*** INPUT FOR THIS TASK Section Begins ***

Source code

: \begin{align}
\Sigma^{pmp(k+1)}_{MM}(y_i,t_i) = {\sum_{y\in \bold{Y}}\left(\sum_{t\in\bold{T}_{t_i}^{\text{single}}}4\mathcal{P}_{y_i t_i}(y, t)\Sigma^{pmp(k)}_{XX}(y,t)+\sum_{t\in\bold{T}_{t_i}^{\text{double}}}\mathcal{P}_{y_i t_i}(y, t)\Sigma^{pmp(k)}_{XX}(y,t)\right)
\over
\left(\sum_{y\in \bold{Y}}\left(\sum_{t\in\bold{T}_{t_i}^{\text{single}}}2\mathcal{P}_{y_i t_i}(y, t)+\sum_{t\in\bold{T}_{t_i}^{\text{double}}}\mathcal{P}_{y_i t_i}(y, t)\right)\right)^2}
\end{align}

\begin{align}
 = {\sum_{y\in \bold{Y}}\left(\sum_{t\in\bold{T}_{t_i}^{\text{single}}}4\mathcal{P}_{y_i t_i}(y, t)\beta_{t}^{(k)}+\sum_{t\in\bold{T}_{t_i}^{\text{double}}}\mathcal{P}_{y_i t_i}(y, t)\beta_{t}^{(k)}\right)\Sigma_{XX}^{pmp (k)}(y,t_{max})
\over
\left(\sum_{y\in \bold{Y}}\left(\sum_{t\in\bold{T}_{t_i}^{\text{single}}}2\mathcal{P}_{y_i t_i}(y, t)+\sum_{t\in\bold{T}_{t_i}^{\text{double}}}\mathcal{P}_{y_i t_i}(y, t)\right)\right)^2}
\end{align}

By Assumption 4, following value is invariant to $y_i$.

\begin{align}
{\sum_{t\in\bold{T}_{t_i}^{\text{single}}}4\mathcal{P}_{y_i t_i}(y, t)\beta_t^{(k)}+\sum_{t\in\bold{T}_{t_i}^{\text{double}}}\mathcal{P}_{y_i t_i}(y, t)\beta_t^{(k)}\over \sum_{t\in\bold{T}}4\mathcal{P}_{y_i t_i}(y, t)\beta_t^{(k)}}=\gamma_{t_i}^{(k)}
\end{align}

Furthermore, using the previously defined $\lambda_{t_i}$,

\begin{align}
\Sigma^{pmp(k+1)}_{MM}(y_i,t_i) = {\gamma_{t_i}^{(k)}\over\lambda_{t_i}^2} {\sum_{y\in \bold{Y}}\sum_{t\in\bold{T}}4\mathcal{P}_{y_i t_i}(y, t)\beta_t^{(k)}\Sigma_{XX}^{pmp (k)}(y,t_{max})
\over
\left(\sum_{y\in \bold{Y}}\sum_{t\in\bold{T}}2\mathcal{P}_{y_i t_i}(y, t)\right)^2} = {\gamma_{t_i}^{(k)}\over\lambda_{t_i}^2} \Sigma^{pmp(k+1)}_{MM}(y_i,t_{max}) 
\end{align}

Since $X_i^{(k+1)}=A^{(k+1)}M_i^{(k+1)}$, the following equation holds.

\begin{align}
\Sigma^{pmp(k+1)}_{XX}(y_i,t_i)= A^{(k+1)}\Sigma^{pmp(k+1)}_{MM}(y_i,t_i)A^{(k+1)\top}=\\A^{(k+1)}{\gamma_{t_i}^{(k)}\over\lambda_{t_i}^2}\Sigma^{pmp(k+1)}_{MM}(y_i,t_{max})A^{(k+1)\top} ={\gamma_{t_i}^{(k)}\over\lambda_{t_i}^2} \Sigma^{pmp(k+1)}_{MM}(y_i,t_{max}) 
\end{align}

*** INPUT FOR THIS TASK Section Ends ***

EXERCISE GOAL –
Repeat every record exactly as written, please.

TASK RESPONSE –
Source code

: \begin{align}
\Sigma^{pmp(k+1)}_{MM}(y_i,t_i) = {\sum_{y\in \bold{Y}}\left(\sum_{t\in\bold{T}_{t_i}^{\text{single}}}4\mathcal{P}_{y_i t_i}(y, t)\Sigma^{pmp(k)}_{XX}(y,t)+\sum_{t\in\bold{T}_{t_i}^{\text{double}}}\mathcal{P}_{y_i t_i}(y, t)\Sigma^{pmp(k)}_{XX}(y,t)\right)
\over
\left(\sum_{y\in \bold{Y}}\left(\sum_{t\in\bold{T}_{t_i}^{\text{single}}}2\mathcal{P}_{y_i t_i}(y, t)+\sum_{t\in\bold{T}_{t_i}^{\text{double}}}\mathcal{P}_{y_i t_i}(y, t)\right)\right)^2}
\end{align}

\begin{align}
 = {\sum_{y\in \bold{Y}}\left(\sum_{t\in\bold{T}_{t_i}^{\text{single}}}4\mathcal{P}_{y_i t_i}(y, t)\beta_{t}^{(k)}+\sum_{t\in\bold{T}_{t_i}^{\text{double}}}\mathcal{P}_{y_i t_i}(y, t)\beta_{t}^{(k)}\right)\Sigma_{XX}^{pmp (k)}(y,t_{max})
\over
\left(\sum_{y\in \bold{Y}}\left(\sum_{t\in\bold{T}_{t_i}^{\text{single}}}2\mathcal{P}_{y_i t_i}(y, t)+\sum_{t\in\bold{T}_{t_i}^{\text{double}}}\mathcal{P}_{y_i t_i}(y, t)\right)\right)^2}
\end{align}

By Assumption 4, following value is invariant to $y_i$.

\begin{align}
{\sum_{t\in\bold{T}_{t_i}^{\text{single}}}4\mathcal{P}_{y_i t_i}(y, t)\beta_t^{(k)}+\sum_{t\in\bold{T}_{t_i}^{\text{double}}}\mathcal{P}_{y_i t_i}(y, t)\beta_t^{(k)}\over \sum_{t\in\bold{T}}4\mathcal{P}_{y_i t_i}(y, t)\beta_t^{(k)}}=\gamma_{t_i}^{(k)}
\end{align}

Furthermore, using the previously defined $\lambda_{t_i}$,

\begin{align}
\Sigma^{pmp(k+1)}_{MM}(y_i,t_i) = {\gamma_{t_i}^{(k)}\over\lambda_{t_i}^2} {\sum_{y\in \bold{Y}}\sum_{t\in\bold{T}}4\mathcal{P}_{y_i t_i}(y, t)\beta_t^{(k)}\Sigma_{XX}^{pmp (k)}(y,t_{max})
\over
\left(\sum_{y\in \bold{Y}}\sum_{t\in\bold{T}}2\mathcal{P}_{y_i t_i}(y, t)\right)^2} = {\gamma_{t_i}^{(k)}\over\lambda_{t_i}^2} \Sigma^{pmp(k+1)}_{MM}(y_i,t_{max}) 
\end{align}

Since $X_i^{(k+1)}=A^{(k+1)}M_i^{(k+1)}$, the following equation holds.

\begin{align}
\Sigma^{pmp(k+1)}_{XX}(y_i,t_i)= A^{(k+1)}\Sigma^{pmp(k+1)}_{MM}(y_i,t_i)A^{(k+1)\top}=\\A^{(k+1)}{\gamma_{t_i}^{(k)}\over\lambda_{t_i}^2}\Sigma^{pmp(k+1)}_{MM}(y_i,t_{max})A^{(k+1)\top} ={\gamma_{t_i}^{(k)}\over\lambda_{t_i}^2} \Sigma^{pmp(k+1)}_{MM}(y_i,t_{max}) 
\end{align}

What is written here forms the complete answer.